December 21, 2016

DONALD WHO?:

Climate, energy, and Trump: Progress is still possible (Mark Muro, November 15, 2016, Brookings)

A first reassuring feature of the current situation is the fact that much of the legal power--and most of the creativity--to clean up the economy and reduce greenhouse gas emissions resides outside Washington, D.C.  To be sure, nations are the most prominent units in international climate negotiations--and rules like this nation's Clean Power Plan to compel power plants to slash emissions matter enormously.  However, states and cities arguably matter just as much because they control so many of the most crucial policy levers that can control emissions. State commissions will continue to regulate investor-owned electric utilities, for example. State legislatures will continue to set and update renewable energy targets and portfolio standards.  And cities will continue to manage land-use and transportation systems and enforce energy-efficient building codes.  What is more, every sign to date suggests that globally consequential states like California and New York are going to double down on their respective climate policies. A forthcoming Metropolitan Policy Program paper will demonstrate that state-level decisions about fuel sourcing, economic structure, and other factors are delivering significant emissions reductions in dozens states. The bottom line: Progress can still be made even if Trump begins to dismantle national and global policies and processes.

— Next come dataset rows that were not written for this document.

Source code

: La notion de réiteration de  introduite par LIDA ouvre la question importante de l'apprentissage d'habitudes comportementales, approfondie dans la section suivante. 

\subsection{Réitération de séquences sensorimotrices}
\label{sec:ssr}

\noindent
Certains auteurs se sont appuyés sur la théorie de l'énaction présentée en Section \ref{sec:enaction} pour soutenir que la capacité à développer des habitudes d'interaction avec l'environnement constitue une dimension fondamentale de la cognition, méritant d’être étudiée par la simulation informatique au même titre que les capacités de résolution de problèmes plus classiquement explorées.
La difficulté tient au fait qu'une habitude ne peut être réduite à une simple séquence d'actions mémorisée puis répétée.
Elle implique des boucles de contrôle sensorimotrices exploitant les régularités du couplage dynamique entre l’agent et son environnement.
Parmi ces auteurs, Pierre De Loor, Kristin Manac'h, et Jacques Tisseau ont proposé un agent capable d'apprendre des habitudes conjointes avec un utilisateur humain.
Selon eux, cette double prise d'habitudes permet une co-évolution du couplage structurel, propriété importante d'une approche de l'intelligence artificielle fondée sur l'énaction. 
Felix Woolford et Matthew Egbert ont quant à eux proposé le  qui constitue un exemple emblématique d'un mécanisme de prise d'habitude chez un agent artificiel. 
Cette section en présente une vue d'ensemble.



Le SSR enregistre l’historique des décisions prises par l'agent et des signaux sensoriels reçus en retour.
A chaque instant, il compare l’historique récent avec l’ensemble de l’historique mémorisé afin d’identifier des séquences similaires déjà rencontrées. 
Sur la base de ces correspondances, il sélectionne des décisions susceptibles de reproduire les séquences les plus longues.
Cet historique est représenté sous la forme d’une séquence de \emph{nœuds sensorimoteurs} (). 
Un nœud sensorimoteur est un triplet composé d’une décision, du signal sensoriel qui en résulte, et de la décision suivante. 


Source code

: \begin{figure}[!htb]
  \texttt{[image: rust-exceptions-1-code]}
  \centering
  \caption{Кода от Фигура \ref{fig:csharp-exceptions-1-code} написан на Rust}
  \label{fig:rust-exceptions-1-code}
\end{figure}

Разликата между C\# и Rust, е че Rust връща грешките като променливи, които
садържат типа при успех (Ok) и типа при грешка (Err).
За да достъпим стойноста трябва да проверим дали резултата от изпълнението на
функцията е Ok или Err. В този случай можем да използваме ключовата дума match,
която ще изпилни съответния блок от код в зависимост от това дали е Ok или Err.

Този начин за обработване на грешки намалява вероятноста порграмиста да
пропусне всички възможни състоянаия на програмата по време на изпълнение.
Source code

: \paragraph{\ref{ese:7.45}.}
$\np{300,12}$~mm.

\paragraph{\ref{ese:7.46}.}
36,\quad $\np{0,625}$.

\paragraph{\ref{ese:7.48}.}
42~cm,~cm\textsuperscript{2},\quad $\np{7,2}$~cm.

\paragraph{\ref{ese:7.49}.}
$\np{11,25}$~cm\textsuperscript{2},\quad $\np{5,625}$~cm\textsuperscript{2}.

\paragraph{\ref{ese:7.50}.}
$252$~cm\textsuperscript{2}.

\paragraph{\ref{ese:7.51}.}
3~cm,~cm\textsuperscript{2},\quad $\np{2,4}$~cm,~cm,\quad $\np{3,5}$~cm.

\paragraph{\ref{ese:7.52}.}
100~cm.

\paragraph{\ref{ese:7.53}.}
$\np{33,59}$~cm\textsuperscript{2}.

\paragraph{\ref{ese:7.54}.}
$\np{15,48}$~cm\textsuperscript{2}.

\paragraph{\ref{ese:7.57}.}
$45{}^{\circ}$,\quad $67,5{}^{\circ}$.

Technology change and market forces will continue to drive gains.

Similarly, much of the nation's recent progress on emissions reductions resulted from market dynamics, not policy, and will proceed without regard to Donald Trump's preferences.  For example, the largest major carbon advances in the United States over the last decade have resulted from market changes that have resulted from the onset, thanks to technology breakthroughs, of cheap natural gas and cheap renewables. The massive adoption of "hydraulic fracking" has unleashed a gale of cheap, lower-carbon natural gas that has been the main driver of a wholesale switch from coal to natural gas in fueling power plants. This will continue. At the same time, wind and solar power keep getting cheaper, and in some places they are becoming competitive with new fossil-fuel plants.  Soon such renewables will become cost-competitive without federal supports.  [...]

Private finance will continue to drive the transition to a low-carbon economy.

Finally, climate-oriented finance is gaining force. To be sure, direct federal investments, subsidies, and frameworks remain critical to support and accelerate favorable state-local and market-tech trends mentioned above. And to the extent those are reduced will be a problem.  However, the prevailing consensus is that the bulk of the $10+ trillion that the International Energy Agency estimates will be needed to finance global decarbonization in the next 15 years will consist of private capital.  And in fact, creative financing solutions have already been coming online to drive large-scale private and institutional capital flows into clean energy projects.